他方で、携帯電話番号のルートについては、上記記事で解説したとおり、発信者情報開示命令申立を利用するのが良いでしょう。

⑵ アクセスプロバイダに対する開示請求
ア アクセスプロバイダの特定
⑴の仮処分でIPアドレスの開示決定を得た場合、誹謗中傷の直近のIPアドレスが開示されますので、そのIPアドレスを調査して、どのアクセスプロバイダが利用されたのかを特定します。この調査には、「WHOIS検索」というものを使います。

イ 契約者情報の開示を求める
IPアドレスの調査の結果判明したアクセスプロバイダに対して、投稿者が利用していたインターネット契約の契約者を開示するように求めます。
なお、被害者側からすると、「この投稿を行った者の氏名住所を開示せよ!」と求めたいところですが、アクセスプロバイダは、通信の秘密の観点から、個別の通信内容までは把握していませんので、このような請求をすることはできません。アクセスプロバイダが把握しているのは、どのIPアドレスをどの時刻にどの契約者に割り当てていたか、ということまでです。そのため、アクセスプロバイダに対しては、コンテンツプロバイダから開示されたIPアドレスと、アクセスプロバイダが割り当てていたIPアドレスを照らし合わせることで、その時刻にそのIPアドレスを利用していた者は誰なのかを教えなさい、という形で請求することになります。
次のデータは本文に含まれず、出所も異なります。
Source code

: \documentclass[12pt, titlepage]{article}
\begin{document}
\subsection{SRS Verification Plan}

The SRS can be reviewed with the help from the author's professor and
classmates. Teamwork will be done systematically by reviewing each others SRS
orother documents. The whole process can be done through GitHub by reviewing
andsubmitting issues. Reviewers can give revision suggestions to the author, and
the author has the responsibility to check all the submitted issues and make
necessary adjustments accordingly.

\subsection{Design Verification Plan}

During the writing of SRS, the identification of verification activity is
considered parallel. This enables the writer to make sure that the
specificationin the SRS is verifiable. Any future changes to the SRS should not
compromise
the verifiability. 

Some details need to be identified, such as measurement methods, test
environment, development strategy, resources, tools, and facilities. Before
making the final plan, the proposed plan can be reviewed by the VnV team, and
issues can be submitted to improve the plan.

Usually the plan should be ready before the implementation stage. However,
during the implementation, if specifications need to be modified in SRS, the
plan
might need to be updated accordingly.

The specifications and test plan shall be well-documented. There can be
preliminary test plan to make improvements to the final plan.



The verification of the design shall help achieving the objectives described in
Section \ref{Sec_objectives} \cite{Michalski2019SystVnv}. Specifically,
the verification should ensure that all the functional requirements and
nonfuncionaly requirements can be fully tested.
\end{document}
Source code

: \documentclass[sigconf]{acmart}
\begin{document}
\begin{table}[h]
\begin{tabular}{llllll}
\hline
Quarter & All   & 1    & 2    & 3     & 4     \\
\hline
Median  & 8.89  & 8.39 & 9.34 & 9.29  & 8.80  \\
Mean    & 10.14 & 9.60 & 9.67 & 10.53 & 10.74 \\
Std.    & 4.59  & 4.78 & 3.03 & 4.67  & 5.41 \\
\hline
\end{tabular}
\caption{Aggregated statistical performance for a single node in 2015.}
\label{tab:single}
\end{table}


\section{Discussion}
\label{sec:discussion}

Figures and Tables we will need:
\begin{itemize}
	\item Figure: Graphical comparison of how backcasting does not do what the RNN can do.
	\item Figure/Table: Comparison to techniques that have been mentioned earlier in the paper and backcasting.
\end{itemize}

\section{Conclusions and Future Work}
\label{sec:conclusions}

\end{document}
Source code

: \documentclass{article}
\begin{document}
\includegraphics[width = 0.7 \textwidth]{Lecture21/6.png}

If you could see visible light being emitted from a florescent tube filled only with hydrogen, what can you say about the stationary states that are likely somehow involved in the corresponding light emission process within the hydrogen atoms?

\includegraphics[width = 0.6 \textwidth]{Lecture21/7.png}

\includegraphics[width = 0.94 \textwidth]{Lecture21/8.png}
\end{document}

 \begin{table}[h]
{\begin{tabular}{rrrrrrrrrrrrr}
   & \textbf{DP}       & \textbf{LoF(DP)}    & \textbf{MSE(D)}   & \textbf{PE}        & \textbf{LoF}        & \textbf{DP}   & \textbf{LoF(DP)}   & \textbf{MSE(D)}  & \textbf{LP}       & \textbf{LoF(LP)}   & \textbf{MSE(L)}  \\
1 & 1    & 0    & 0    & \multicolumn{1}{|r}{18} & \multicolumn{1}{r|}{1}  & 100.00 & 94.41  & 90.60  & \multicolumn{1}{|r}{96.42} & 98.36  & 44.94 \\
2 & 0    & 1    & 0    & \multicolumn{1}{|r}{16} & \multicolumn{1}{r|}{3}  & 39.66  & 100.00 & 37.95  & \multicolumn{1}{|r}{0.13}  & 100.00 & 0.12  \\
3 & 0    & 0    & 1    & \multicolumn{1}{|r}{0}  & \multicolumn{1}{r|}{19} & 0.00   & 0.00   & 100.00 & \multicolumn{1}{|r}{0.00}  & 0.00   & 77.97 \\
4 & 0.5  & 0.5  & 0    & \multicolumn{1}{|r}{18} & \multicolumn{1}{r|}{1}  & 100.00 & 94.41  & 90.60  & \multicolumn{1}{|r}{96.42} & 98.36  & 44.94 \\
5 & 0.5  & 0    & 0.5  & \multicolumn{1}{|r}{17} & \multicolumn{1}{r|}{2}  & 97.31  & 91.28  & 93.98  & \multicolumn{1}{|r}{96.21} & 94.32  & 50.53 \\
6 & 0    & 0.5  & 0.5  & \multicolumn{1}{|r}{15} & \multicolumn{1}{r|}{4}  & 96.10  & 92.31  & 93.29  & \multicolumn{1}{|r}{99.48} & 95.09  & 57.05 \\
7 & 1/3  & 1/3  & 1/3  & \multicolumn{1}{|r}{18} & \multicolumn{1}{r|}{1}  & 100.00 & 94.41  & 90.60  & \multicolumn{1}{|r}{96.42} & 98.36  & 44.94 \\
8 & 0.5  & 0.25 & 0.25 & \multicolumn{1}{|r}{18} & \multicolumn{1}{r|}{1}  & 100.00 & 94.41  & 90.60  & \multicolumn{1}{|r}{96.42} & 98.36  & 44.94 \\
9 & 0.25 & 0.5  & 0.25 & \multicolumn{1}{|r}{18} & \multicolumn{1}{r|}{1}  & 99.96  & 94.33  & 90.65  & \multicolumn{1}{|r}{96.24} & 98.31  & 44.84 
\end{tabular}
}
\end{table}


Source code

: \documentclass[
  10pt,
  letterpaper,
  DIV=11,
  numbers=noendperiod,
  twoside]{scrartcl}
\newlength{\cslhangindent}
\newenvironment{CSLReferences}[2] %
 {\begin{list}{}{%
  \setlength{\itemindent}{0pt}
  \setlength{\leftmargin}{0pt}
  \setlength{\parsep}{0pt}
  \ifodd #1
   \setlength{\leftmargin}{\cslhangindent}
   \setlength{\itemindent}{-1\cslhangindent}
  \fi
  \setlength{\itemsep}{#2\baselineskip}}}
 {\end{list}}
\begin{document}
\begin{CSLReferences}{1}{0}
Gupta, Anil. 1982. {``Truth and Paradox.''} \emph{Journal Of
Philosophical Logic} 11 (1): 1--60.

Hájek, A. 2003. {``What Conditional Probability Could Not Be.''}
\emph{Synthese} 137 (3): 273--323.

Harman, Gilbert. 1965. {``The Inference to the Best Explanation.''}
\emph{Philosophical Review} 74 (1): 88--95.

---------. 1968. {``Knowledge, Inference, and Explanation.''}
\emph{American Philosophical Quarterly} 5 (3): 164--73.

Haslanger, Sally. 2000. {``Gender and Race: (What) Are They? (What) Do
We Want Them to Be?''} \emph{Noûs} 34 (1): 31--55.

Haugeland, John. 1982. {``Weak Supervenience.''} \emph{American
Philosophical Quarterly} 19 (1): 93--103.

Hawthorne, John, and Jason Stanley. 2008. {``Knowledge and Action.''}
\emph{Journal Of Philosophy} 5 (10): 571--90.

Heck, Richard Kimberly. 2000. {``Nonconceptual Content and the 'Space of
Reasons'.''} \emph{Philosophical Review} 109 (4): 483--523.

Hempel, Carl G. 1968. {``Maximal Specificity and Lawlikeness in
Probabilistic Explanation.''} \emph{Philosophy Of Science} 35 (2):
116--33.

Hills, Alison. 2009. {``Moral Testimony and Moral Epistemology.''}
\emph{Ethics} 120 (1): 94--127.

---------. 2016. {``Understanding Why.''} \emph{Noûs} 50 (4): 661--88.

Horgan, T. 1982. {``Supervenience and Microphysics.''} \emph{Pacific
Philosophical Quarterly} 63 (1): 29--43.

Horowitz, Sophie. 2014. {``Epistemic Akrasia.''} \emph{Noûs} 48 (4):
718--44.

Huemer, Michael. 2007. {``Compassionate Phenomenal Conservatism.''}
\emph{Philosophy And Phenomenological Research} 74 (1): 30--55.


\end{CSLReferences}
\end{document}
ウ プロバイダの組み合わせによっては特定が不可能な場合がある
Q 投稿者の特定をするためには、コンテンツプロバイダに対する開示請求と、アクセスプロバイダに対する開示請求の、2回の開示請求が必要と聞きましたが、その2回に成功すれば必ず投稿者を特定できますか?|弁護士遠藤宗孝 (note.com)の記事でも解説したとおり、アクセスプロバイダ段階では、基本的には、IPアドレスを用いて具体的な通信を識別しますが、アクセスプロバイダによっては、IPアドレスに加えて別の情報(たとえばポート番号や非常に細かい単位での通信時刻など)が必要となる場合があります。しかし、コンテンツプロバイダがこうした情報を保有しているとは限りません。そのため、コンテンツプロバイダとアクセスプロバイダの組み合わせによっては、投稿者を特定することが技術的に不可能ということもあり得ます。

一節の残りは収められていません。